Kirche feiert 90. Geburtstag

Rätsel um den verlorenen Altar in der Kirche

Wo ist der Altar geblieben? Mit diesem Rätsel beschäftigt sich die Zeuthener Kirchengemeinde dieses Jahr besonders intensiv.
Denn schließlich gilt es den 90. Geburtstag der Martin Luther Kirche zu begehen. Sie ist die letzte Jugendstilkirche, die in Deutschland gebaut wurde. Schon von außen ist sie markant, mit ihrem an der Seite angesetzten Turm. Innen überrascht sie mit den rekonstruierten, ornamental gestalteten Ausmalungen, die in ihrer Farbigkeit und Leichtigkeit an byzantinische Vorbilder erinnern. Einweihung der Kirche war am 21. Dezember 1914. Der Architekt, der aus Zehlendorf stammende „Königliche Regierungs- und Baurat“ Georg Büttner war damals schon tot.
Er wurde Opfer seines „Hurra-Patriotismus“. Mit 56 Jahren zog es den Hauptmann der Reserve als Freiwilligen in den Ersten Weltkrieg. „Dass ich das noch erleben darf“, sollen damals seine Worte gewesen sein. So jedenfalls zitiert Zeuthens Kirchenkantor Reinhold Warnat den Architekten.
Der Bau der schicken Kirche in Zeuthen war nötig geworden, weil der Ort ab 1870 von wohl-situierten Berlinern als idealer Standort für repräsentative Villen entdeckt worden war. Die Bevölkerung hatte sich sprunghaft von nur 168 Bewohner im Jahr 1868 bis 1925 mehr als verzehnfacht! Mit dem Anstieg der Bevölkerung in Zeuthen wurde die Miersdorfer Kirche zu klein. Behelfsmäßig fanden die Gottesdienste in der Schulaula, dem heutigen Sitzungszimmer der Gemeindeverwaltung, statt. Als der Raum für eine weitere Schulklasse benötigt wurde, musste man in die Friedhofskapelle ausweichen. Doch wer wollte im Ambiente einer Leichenhalle freudige Ereignisse wie Taufe oder Hochzeit durchführen? Die Zeuthener jedenfalls nicht!
1909 bekam Zeuthen mit dem bereits seit 1907 am Ort wirkenden Hilfsprediger Paul Thieß einen eigenen Pfarrer, der von Zeuthen aus Miersdorf mit betreute.
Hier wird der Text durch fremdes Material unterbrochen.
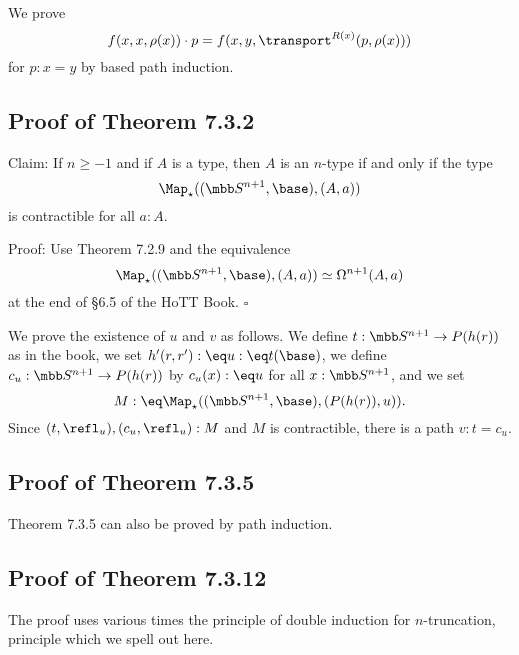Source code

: \documentclass[12pt]{article}
\begin{document}
We prove 
$$
f(x,x,\rho(x))\cdot p=f(x,y,\transport^{R(x)}(p,\rho(x)))
$$ 
for $p:x=y$ by based path induction.





\subsection{Proof of Theorem 7.3.2}

Claim: If $n\ge-1$ and if $A$ is a type, then $A$ is an $n$-type if and only if the type 
$$
\Map_\star((\mbb S^{n+1},\base),(A,a))
$$ 
is contractible for all $a:A$.

\nn Proof: Use Theorem 7.2.9 and the equivalence 
$$
\Map_\star((\mbb S^{n+1},\base),(A,a))\simeq\Omega^{n+1}(A,a)
$$ 
at the end of \S6.5 of the HoTT Book. $\square$

We prove the existence of $u$ and $v$ as follows. We define $t:\mbb S^{n+1}\to P(h(r))$ as in the book, we set $h'(r,r'):\eq u:\eq t(\base)$, we define $c_u:\mbb S^{n+1}\to P(h(r))$ by $c_u(x):\eq u$ for all $x:\mbb S^{n+1}$, and we set
$$
M:\eq\Map_\star((\mbb S^{n+1},\base),(P(h(r)),u)).
$$ 
Since $(t,\refl_u),(c_u,\refl_u):M$ and $M$ is contractible, there is a path $v:t=c_u$.


\subsection{Proof of Theorem 7.3.5}

Theorem 7.3.5 can also be proved by path induction.


\subsection{Proof of Theorem 7.3.12}

The proof uses various times the principle of double induction for $n$-truncation, principle which we spell out here.
\end{document}
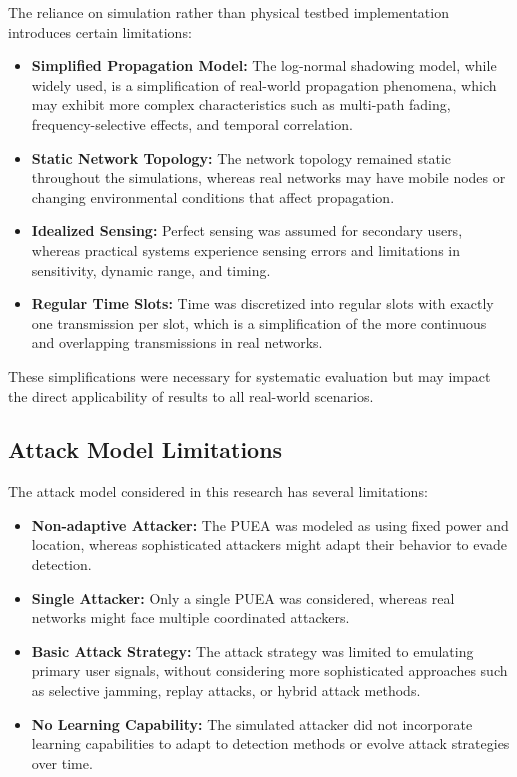 The reliance on simulation rather than physical testbed implementation introduces certain limitations:

\begin{itemize}
    \item \textbf{Simplified Propagation Model:} The log-normal shadowing model, while widely used, is a simplification of real-world propagation phenomena, which may exhibit more complex characteristics such as multi-path fading, frequency-selective effects, and temporal correlation.
    
    \item \textbf{Static Network Topology:} The network topology remained static throughout the simulations, whereas real networks may have mobile nodes or changing environmental conditions that affect propagation.
    
    \item \textbf{Idealized Sensing:} Perfect sensing was assumed for secondary users, whereas practical systems experience sensing errors and limitations in sensitivity, dynamic range, and timing.
    
    \item \textbf{Regular Time Slots:} Time was discretized into regular slots with exactly one transmission per slot, which is a simplification of the more continuous and overlapping transmissions in real networks.
\end{itemize}

These simplifications were necessary for systematic evaluation but may impact the direct applicability of results to all real-world scenarios.

\subsection{Attack Model Limitations}

The attack model considered in this research has several limitations:

\begin{itemize}
    \item \textbf{Non-adaptive Attacker:} The PUEA was modeled as using fixed power and location, whereas sophisticated attackers might adapt their behavior to evade detection.
    
    \item \textbf{Single Attacker:} Only a single PUEA was considered, whereas real networks might face multiple coordinated attackers.
    
    \item \textbf{Basic Attack Strategy:} The attack strategy was limited to emulating primary user signals, without considering more sophisticated approaches such as selective jamming, replay attacks, or hybrid attack methods.
    
    \item \textbf{No Learning Capability:} The simulated attacker did not incorporate learning capabilities to adapt to detection methods or evolve attack strategies over time.
\end{itemize}


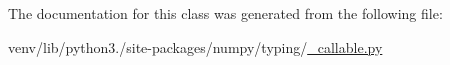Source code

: The documentation for this class was generated from the following file\+:\begin{DoxyCompactItemize}
\item 
venv/lib/python3./site-\/packages/numpy/typing/\hyperlink{__callable_8py}{\+\_\+callable.\+py}\end{DoxyCompactItemize}
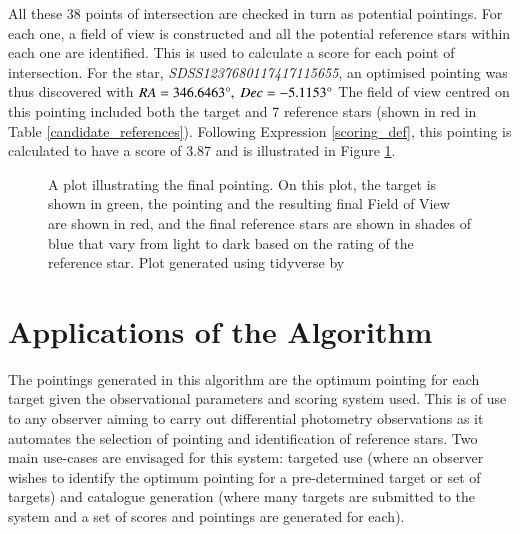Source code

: \documentclass{aa}
\begin{document}
All these 38 points of intersection are checked in turn as potential pointings. For each one, a field of view is constructed and all the potential reference stars within each one are identified. This is used to calculate a score for each point of intersection. For the star, \textit{SDSS1237680117417115655}, an optimised pointing was thus discovered with ${RA = 346.6463\degree},\ {Dec = -5.1153\degree}$ The field of view centred on this pointing included both the target and 7 reference stars (shown in red in Table \ref{candidate_references}). Following Expression \ref{scoring_def}, this pointing is calculated to have a score of 3.87 and is illustrated in Figure \ref{locus_plot}.

\begin{figure}[!htb]
\caption{\label{locus_plot}A plot illustrating the final pointing.  On this plot, the target is shown in green, the pointing and the resulting final Field of View are shown in red, and the final reference stars are shown in shades of blue that vary from light to dark based on the rating of the reference star. Plot generated using tidyverse by \citet{tidyverse}}
\end{figure}


\section{Applications of the Algorithm}
\label{Applications}
The pointings generated in this algorithm are the optimum pointing for each target given the observational parameters and scoring system used. This is of use to any observer aiming to carry out differential photometry observations as it automates the selection of pointing and identification of reference stars. Two main use-cases are envisaged for this system: targeted use (where an observer wishes to identify the optimum pointing for a pre-determined target or set of targets) and catalogue generation (where many targets are submitted to the system and a set of scores and pointings are generated for each). 
\end{document}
Da musste natürlich endlich eine eigene Kirche her. Landwirt Wilhelm Guthke spendierte dafür das Grundstück im Wert von 16000 Mark. Der Kirchbauverein hatte Geld gesammelt, darunter eine Großspende von Rudolph Hertzog in Höhe von 15000 Mark. 80000 Mark waren insgesamt an Kosten veranschlagt.
In der Rekordzeit von nur einem Jahr wurde die Kirche gebaut. Die beiden Kriege und die Wirren der Nachkriegszeit hat sie unbeschadet überstanden. Doch das Jahr 1959 wurde zu einem Schicksalsjahr für die Reize der Jugendstilkirche: „Der Altaraufsatz wurde abgenommen und ist seither nicht mehr auffindbar. Die Decke wurde weiß, die Wände rosa angestrichen, von Jugendstil keine Spur mehr. Die Pyramiden auf der Orgel wurden ebenfalls entfernt und sind verschwunden. Ich verstehe ja, dass sich der Zeitgeschmack ändert. Aber dann soll man die Sachen, die man nicht mehr haben will, mit einem Holzschutzmittel einsprühen und auf den Dachboden stellen. Dann könnten sich spätere Generationen überlegen, was sie damit machen wollen“, ärgert sich Kantor Warnat. Was 1959 zerstört wurde, hat man 1986 bis 1988 mühevoll rekonstruiert. Kirchenmaler Hans Karo aus Teltow und Oberkonservator Jochen Hass sorgten damals für die Rekonstruktion des Innenraums. Altaraufsatz und Orgelpyramiden blieben aber verschollen. In diesem Herbst will die Kirchgemeinde das 90-jährige Bestehen ihrer Kirche ausgiebig feiern. Einen kleinen Wermutstropfen gibt es allerdings. Nach dem Ausscheiden des letzten Pfarrers Hartmut Hochbaum im Mai 2003 gibt es mit Dr. Malte Lippmann zwar wieder einen Geistlichen. Doch Dr. Lippmann betreut die etwa tausend Kirchenmitglieder als Wildauer Pfarrer. Denn die Kirche will Geld und damit Stellen einsparen. Damit hat Zeuthen nun zwar die schönste Kirche weit und breit, aber nach 95 Jahren erstmals keine eigene Pfarrstelle mehr.
Infos Tel. 03375/501104

Kantor Reinhold Warnat (vorne) und Pfarrer Dr. Malte Lippmann sind eifrig an den Vorbereitungen für den 90. Geburtstag der Martin Luther Kirche.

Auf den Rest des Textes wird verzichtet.